Assim, se veria melhor que a penitência definida deste modo não está separada do sacramento enquanto simples condição preliminar, mas que é parte integrante do mesmo, inclusive muitos anos depois da reconciliação, pois constitui não apenas sua matéria, mas também um fruto antecipado: a graça do sacramento, tomando e sustentando esta penitência que é, ao mesmo tempo, externa e interna, transforma-a por último em contrição perfeita.
Deste modo, estes penitentes já não seriam considerados como excluídos do regime sacramental: ao contrário, entrariam, sabendo-o e desejando-o, neste grande sacramento da ressurreição que, pouco a pouco, transformaria estes “mortos” em “vivos”, para que tenham vida em abundância. [...]

Peregrinos da Aliança

Não nos enganemos: a penitência nunca teve boa fama e não atrai as massas. Mas não deveria converter-se jamais nesse comprimido amargo que desencoraja o enfermo ao ponto de fazer perder a esperança de cura.
O fato é que a penitência antiga se condenou a si mesma por causa de um regime exasperado que não estava vinculado à sua essência, em benefício de formas penitenciais mais acessíveis que a acabaram substituindo. Convém conservar esta dupla lição. Entre estas formas de substituição, a peregrinação penitencial teve seus dias de glória, a partir do século VI, como forma de penitência. [...]
Nas últimas décadas, a peregrinação voltou a ser atual. [...] Devemos prestar atenção ao fato de que em muitos casos é lugar de expressão de uma religiosidade que não é apenas popular, mas também “marginal” para um certo número de pessoas que já não encontram seu próprio lugar na Igreja e nas paróquias por causa da sua situação irregular no que diz respeito à fé ou aos costumes.

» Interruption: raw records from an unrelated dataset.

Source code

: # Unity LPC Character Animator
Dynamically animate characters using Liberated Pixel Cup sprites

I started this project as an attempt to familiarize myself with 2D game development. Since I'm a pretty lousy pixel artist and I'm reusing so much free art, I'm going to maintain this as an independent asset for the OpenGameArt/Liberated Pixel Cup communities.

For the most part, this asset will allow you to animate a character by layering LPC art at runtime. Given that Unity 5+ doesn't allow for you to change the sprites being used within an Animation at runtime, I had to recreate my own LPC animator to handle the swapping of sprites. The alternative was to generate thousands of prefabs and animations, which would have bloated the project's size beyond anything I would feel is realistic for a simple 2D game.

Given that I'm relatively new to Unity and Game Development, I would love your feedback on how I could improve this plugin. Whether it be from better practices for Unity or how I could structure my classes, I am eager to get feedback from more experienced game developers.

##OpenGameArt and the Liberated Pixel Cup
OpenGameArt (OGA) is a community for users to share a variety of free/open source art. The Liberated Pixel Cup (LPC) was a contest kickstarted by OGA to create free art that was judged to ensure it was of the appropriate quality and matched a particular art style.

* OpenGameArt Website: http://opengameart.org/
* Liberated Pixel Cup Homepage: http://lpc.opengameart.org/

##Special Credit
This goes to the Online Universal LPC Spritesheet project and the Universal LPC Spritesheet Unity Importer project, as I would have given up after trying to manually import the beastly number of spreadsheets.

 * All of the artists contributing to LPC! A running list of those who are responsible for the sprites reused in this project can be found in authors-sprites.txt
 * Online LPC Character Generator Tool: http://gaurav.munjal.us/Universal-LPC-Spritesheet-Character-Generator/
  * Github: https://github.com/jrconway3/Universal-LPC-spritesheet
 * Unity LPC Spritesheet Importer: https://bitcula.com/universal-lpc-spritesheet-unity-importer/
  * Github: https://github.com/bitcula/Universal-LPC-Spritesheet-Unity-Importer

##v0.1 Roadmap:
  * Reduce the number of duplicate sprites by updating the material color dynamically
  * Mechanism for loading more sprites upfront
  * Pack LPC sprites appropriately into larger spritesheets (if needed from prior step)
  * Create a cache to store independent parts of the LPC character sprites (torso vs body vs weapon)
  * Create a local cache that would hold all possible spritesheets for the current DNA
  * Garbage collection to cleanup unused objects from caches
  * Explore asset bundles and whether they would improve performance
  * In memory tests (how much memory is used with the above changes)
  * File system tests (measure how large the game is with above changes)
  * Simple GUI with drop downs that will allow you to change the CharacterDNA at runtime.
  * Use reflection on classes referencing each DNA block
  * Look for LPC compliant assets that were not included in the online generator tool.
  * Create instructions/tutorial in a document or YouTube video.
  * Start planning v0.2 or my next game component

Para eles é um lugar de vínculo alternativo e de comunhão informal não apenas com Deus, mas também com seus antepassados na fé, sobre cujas pegadas caminham. Com as cinzas e as palmas, faz parte também desses gestos religiosos que inclusive os maiores pecadores ou os afastados da Igreja podem continuar fazendo, razão pela qual sua popularidade não diminui.
Por todas estas razões, seria talvez oportuno apresentar o caminho penitencial de que se falou nestas páginas sobretudo como um caminho de peregrinação: o essencial não é chegar, mas partir e perseverar na justa direção, como ensina o primeiro salmo, que declara feliz o homem que percorre um caminho justo.
Esta é a condição do cristão, “homo viator”: porque esta é a condição escolhida por Cristo, mas é também a da Igreja. [...] Antes não era raro permanecer toda a vida na ordem dos penitentes; do mesmo modo, hoje há pecadores que permanecem prisioneiros de vínculos dos quais não conseguem se libertar, sem que se encontre uma verdadeira solução. Que possam ao menos fazer o que podem e que o Senhor os encontre na condição de quem caminha para a Jerusalém celeste.